» Work item
Tally the lines containing "atmosphere" in this data. Respond with the tally alone.

» Input for this task
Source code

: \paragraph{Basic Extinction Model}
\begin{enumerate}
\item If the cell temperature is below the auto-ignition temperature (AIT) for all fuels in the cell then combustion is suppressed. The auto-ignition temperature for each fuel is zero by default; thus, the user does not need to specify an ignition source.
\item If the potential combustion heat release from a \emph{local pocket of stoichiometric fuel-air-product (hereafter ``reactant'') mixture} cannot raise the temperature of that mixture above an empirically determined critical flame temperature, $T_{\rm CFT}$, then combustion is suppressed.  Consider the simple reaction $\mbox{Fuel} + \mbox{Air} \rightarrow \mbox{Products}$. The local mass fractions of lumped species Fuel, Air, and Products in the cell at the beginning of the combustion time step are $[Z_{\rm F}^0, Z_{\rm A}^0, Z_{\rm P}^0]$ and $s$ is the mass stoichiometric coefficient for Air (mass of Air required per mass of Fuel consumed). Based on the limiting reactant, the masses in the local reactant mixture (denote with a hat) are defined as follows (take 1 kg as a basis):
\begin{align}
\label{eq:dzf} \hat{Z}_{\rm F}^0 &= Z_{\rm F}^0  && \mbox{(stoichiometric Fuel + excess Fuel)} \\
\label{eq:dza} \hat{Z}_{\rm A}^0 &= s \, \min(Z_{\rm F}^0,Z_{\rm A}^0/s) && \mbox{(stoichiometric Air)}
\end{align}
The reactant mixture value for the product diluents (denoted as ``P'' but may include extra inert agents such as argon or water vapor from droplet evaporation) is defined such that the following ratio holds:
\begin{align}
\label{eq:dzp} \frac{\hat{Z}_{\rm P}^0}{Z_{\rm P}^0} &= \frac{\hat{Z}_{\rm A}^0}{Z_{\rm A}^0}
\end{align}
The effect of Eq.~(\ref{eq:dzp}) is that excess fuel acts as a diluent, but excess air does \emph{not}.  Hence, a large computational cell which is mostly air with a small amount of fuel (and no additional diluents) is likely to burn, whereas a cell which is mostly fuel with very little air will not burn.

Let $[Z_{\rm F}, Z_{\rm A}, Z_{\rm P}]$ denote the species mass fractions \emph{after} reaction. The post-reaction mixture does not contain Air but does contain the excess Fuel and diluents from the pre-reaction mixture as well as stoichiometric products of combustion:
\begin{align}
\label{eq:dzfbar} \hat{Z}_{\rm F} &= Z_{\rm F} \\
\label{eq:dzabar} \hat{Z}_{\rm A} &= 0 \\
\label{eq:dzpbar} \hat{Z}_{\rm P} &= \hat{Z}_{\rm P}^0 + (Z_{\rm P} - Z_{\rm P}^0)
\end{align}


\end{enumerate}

==

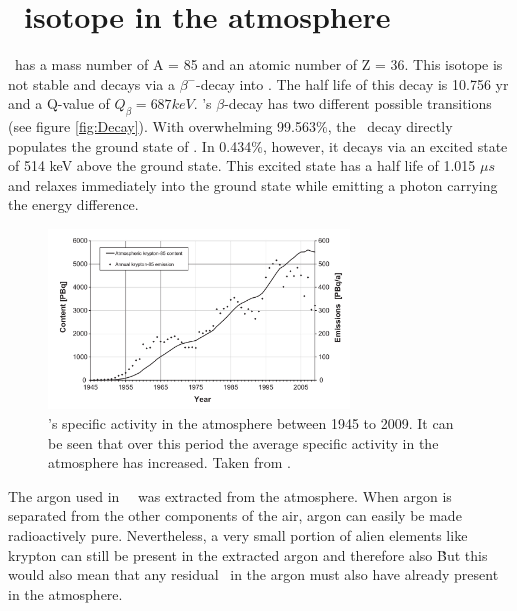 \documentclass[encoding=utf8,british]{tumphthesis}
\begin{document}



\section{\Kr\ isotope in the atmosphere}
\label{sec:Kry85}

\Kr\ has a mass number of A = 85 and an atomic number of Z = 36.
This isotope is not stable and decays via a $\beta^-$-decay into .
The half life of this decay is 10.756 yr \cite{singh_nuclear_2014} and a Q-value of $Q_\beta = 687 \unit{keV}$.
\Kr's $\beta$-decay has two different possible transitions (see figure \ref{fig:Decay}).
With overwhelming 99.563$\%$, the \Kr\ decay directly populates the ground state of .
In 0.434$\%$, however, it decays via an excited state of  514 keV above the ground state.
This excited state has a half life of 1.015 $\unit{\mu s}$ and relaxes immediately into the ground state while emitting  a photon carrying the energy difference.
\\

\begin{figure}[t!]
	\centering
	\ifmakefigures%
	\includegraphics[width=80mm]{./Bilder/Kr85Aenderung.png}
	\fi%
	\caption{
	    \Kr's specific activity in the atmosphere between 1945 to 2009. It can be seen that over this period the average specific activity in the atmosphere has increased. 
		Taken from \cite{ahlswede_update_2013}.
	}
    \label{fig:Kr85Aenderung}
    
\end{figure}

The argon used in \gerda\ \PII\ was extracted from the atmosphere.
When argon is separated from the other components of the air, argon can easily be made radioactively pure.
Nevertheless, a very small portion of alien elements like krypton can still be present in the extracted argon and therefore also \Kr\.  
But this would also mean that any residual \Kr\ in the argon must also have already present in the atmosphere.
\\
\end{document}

---

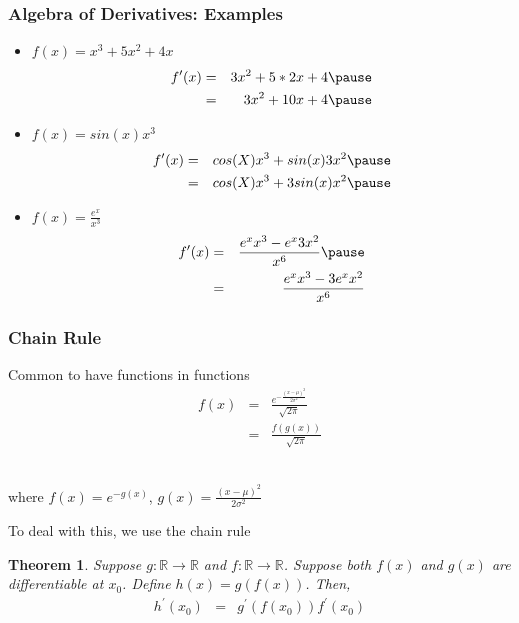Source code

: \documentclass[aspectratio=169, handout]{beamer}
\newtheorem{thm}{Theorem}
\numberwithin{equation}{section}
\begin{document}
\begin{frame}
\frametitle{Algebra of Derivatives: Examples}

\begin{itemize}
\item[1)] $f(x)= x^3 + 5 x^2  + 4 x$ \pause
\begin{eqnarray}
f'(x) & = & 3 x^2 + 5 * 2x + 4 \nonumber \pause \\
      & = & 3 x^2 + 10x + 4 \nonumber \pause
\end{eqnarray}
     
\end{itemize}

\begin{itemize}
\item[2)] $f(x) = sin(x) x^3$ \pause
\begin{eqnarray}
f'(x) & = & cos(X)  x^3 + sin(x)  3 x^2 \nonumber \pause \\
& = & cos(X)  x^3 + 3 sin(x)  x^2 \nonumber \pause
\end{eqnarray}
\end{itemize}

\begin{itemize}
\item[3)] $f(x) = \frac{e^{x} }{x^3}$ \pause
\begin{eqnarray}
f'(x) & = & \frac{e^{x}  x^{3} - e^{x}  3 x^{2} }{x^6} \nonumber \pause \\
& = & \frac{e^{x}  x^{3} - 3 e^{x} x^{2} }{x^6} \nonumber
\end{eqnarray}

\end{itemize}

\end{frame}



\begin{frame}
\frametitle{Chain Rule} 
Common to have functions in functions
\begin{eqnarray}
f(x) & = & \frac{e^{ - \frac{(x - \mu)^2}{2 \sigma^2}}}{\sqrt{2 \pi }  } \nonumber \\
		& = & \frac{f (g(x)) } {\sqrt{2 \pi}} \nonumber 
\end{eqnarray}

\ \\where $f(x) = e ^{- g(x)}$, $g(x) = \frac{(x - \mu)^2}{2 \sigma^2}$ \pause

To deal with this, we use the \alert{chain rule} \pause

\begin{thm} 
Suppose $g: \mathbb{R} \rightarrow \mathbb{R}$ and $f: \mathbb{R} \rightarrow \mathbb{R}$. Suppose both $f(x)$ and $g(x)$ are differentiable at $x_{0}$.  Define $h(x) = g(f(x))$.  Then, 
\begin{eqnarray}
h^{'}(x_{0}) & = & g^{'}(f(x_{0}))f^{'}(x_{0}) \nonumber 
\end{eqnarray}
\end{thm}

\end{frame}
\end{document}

» Result for this exercise
4